→ Recorded data:
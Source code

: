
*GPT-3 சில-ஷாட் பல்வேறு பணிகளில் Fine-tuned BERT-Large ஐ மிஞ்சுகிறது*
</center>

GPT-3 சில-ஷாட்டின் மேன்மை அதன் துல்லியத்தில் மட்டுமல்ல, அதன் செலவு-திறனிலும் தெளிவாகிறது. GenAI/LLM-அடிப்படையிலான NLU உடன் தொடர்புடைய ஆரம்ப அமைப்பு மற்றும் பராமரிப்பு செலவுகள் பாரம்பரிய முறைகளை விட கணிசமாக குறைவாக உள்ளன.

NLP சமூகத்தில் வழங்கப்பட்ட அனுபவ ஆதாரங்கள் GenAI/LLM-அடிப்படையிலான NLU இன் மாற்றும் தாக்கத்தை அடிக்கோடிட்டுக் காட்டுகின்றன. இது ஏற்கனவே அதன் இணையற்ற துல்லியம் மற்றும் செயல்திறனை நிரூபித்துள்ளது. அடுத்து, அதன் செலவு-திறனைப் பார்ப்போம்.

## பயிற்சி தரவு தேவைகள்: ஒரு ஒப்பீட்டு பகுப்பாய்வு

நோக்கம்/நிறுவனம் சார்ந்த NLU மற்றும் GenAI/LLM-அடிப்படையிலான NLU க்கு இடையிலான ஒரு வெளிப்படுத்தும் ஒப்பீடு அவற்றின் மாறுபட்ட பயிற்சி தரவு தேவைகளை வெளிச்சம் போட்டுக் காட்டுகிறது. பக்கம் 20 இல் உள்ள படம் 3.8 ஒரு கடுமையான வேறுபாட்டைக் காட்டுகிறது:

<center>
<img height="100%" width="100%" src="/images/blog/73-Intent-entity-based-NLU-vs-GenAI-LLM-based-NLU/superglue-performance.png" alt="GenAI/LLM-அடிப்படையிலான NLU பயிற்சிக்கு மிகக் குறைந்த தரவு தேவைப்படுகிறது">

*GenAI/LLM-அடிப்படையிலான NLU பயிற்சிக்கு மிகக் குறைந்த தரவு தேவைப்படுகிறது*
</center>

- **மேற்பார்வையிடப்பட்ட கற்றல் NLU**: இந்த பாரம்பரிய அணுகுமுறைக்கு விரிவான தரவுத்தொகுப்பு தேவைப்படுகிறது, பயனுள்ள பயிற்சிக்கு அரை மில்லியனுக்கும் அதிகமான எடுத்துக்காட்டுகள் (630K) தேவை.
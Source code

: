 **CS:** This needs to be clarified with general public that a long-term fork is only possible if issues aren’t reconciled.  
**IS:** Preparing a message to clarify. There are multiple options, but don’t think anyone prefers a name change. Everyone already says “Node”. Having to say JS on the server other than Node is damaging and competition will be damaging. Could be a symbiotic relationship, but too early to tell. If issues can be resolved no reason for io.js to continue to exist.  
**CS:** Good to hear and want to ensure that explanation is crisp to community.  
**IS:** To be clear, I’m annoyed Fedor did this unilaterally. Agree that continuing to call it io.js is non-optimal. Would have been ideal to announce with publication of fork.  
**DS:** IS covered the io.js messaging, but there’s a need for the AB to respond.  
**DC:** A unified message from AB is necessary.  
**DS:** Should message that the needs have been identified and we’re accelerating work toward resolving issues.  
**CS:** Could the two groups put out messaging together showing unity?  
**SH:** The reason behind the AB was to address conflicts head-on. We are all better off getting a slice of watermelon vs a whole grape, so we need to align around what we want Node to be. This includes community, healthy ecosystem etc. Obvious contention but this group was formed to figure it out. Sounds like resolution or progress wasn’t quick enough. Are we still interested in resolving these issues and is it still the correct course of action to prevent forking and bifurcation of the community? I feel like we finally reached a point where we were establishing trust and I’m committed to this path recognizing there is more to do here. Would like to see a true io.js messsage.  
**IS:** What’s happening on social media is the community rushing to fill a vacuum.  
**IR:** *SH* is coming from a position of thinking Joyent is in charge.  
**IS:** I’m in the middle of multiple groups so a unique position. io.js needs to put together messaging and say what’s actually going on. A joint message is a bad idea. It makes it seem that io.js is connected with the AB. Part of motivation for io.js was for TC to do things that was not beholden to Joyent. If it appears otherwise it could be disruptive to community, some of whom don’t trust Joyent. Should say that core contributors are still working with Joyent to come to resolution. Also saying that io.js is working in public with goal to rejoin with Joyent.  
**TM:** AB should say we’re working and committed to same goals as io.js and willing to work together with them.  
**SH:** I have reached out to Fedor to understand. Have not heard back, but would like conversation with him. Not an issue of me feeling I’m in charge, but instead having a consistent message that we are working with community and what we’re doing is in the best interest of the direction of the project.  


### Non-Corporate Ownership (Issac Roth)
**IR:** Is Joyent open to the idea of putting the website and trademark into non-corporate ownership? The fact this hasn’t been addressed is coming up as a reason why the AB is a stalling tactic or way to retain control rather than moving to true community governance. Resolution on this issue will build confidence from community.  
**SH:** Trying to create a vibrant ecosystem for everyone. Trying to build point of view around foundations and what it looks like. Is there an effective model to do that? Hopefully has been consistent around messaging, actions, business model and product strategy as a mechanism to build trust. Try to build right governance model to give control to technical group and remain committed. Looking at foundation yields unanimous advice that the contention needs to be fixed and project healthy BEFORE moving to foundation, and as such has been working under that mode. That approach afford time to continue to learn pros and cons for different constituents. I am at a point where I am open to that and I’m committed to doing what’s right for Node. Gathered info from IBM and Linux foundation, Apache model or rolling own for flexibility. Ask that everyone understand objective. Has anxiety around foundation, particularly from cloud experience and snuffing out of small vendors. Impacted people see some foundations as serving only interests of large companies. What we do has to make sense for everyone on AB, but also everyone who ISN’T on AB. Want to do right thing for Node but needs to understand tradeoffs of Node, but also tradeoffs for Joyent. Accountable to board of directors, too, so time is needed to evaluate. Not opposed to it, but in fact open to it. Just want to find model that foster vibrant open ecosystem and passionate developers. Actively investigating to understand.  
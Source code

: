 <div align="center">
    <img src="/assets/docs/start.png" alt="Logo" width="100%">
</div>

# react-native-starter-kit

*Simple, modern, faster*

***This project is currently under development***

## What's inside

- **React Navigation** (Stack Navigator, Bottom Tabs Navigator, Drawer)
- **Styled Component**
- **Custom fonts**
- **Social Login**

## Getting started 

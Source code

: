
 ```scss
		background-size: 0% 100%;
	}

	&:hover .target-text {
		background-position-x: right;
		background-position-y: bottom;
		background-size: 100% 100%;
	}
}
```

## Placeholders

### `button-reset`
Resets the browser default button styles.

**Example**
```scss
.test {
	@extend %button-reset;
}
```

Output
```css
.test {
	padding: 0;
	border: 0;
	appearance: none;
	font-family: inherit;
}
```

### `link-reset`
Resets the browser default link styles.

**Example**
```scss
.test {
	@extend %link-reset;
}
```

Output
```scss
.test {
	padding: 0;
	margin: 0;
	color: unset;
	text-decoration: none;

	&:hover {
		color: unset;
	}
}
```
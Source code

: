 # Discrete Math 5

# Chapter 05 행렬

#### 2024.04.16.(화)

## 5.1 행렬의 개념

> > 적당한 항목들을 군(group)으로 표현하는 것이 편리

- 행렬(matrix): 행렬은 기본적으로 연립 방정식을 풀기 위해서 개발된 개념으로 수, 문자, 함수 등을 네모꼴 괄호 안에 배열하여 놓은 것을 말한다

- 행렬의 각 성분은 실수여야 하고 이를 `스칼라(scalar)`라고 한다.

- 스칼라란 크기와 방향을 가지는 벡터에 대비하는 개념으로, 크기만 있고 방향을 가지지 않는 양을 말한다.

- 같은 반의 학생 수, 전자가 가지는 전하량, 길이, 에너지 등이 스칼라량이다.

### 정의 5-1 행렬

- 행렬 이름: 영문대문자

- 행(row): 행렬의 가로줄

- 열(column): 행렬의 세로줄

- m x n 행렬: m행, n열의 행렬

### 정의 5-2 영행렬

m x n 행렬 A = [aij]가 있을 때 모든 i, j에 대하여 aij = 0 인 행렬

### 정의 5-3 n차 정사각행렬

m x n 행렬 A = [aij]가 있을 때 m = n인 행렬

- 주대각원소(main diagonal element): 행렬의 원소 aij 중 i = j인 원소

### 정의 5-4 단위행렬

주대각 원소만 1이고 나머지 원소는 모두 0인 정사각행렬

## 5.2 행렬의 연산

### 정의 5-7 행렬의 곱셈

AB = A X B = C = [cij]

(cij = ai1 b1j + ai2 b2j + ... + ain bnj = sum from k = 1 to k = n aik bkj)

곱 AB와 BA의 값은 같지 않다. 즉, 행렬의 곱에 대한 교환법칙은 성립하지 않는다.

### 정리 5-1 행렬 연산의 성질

→ To do:
What is needed is a verbatim copy of every line in the records above from the one containing "Discrete Math 5" down to the one containing "- 스칼라란 크기와 방향을", both included, and nothing more.

→ Solution:
: # Discrete Math 5

# Chapter 05 행렬

#### 2024.04.16.(화)

## 5.1 행렬의 개념

> > 적당한 항목들을 군(group)으로 표현하는 것이 편리

- 행렬(matrix): 행렬은 기본적으로 연립 방정식을 풀기 위해서 개발된 개념으로 수, 문자, 함수 등을 네모꼴 괄호 안에 배열하여 놓은 것을 말한다

- 행렬의 각 성분은 실수여야 하고 이를 `스칼라(scalar)`라고 한다.

- 스칼라란 크기와 방향을 가지는 벡터에 대비하는 개념으로, 크기만 있고 방향을 가지지 않는 양을 말한다.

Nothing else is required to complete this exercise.